Problem details: Write out a word-for-word repetition of the lines that come before the line containing "for all $p \in" in the listing below, along with that line itself, omitting pictures.

Material to process:
== == ==
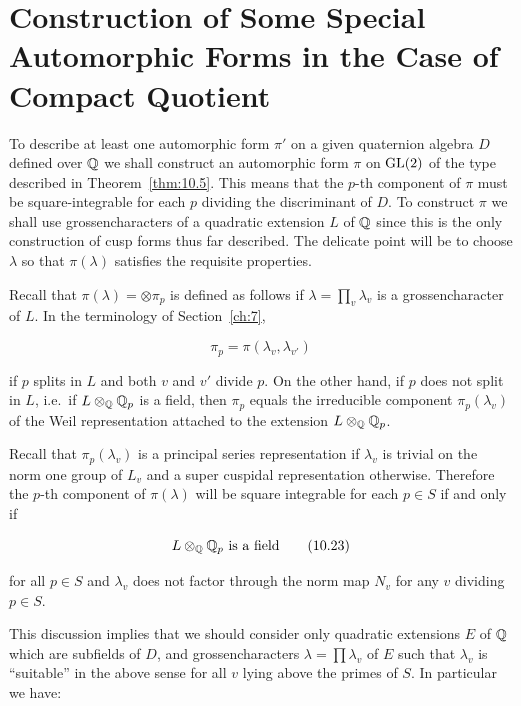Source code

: \section{Construction of Some Special Automorphic Forms in the Case of Compact Quotient}\label{sec:10c}

To describe at least one automorphic form $\pi'$ on a given quaternion algebra $D$ defined over $\Q$ we shall construct an automorphic form $\pi$ on $\GL(2)$ of the type described in Theorem~\ref{thm:10.5}. This means that the $p$-th component of $\pi$ must be square-integrable for each $p$ dividing the discriminant of $D$. To construct $\pi$ we shall use grossencharacters of a quadratic extension $L$ of $\Q$ since this is the only construction of cusp forms thus far described. The delicate point will be to choose $\lambda$ so that $\pi(\lambda)$ satisfies the requisite properties.

Recall that $\pi(\lambda) = \otimes \pi_p$ is defined as follows if $\lambda = \prod_v \lambda_v$ is a grossencharacter of $L$. In the terminology of Section~\ref{ch:7},

\[
\pi_p = \pi(\lambda_v, \lambda_{v'})
\]

if $p$ splits in $L$ and both $v$ and $v'$ divide $p$. On the other hand, if $p$ does not split in $L$, i.e.\ if $L \otimes_{\Q} \Q_p$ is a field, then $\pi_p$ equals the irreducible component $\pi_p(\lambda_v)$ of the Weil representation attached to the extension $L \otimes_{\Q} \Q_p$.

Recall that $\pi_p(\lambda_v)$ is a principal series representation if $\lambda_v$ is trivial on the norm one group of $L_v$ and a super cuspidal representation otherwise. Therefore the $p$-th component of $\pi(\lambda)$ will be square integrable for each $p \in S$ if and only if

\begin{equation}\label{eq:10.23}
L \otimes_{\Q} \Q_p \text{ is a field}\tag{10.23}
\end{equation}

for all $p \in S$ and $\lambda_v$ does not factor through the norm map $N_v$ for any $v$ dividing $p \in S$.

This discussion implies that we should consider only quadratic extensions $E$ of $\Q$ which are subfields of $D$, and grossencharacters $\lambda = \prod \lambda_v$ of $E$ such that $\lambda_v$ is ``suitable'' in the above sense for all $v$ lying above the primes of $S$. In particular we have:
== == ==
Written solution:
Source code

: \section{Construction of Some Special Automorphic Forms in the Case of Compact Quotient}\label{sec:10c}

To describe at least one automorphic form $\pi'$ on a given quaternion algebra $D$ defined over $\Q$ we shall construct an automorphic form $\pi$ on $\GL(2)$ of the type described in Theorem~\ref{thm:10.5}. This means that the $p$-th component of $\pi$ must be square-integrable for each $p$ dividing the discriminant of $D$. To construct $\pi$ we shall use grossencharacters of a quadratic extension $L$ of $\Q$ since this is the only construction of cusp forms thus far described. The delicate point will be to choose $\lambda$ so that $\pi(\lambda)$ satisfies the requisite properties.

Recall that $\pi(\lambda) = \otimes \pi_p$ is defined as follows if $\lambda = \prod_v \lambda_v$ is a grossencharacter of $L$. In the terminology of Section~\ref{ch:7},

\[
\pi_p = \pi(\lambda_v, \lambda_{v'})
\]

if $p$ splits in $L$ and both $v$ and $v'$ divide $p$. On the other hand, if $p$ does not split in $L$, i.e.\ if $L \otimes_{\Q} \Q_p$ is a field, then $\pi_p$ equals the irreducible component $\pi_p(\lambda_v)$ of the Weil representation attached to the extension $L \otimes_{\Q} \Q_p$.

Recall that $\pi_p(\lambda_v)$ is a principal series representation if $\lambda_v$ is trivial on the norm one group of $L_v$ and a super cuspidal representation otherwise. Therefore the $p$-th component of $\pi(\lambda)$ will be square integrable for each $p \in S$ if and only if

\begin{equation}\label{eq:10.23}
L \otimes_{\Q} \Q_p \text{ is a field}\tag{10.23}
\end{equation}

for all $p \in S$ and $\lambda_v$ does not factor through the norm map $N_v$ for any $v$ dividing $p \in S$.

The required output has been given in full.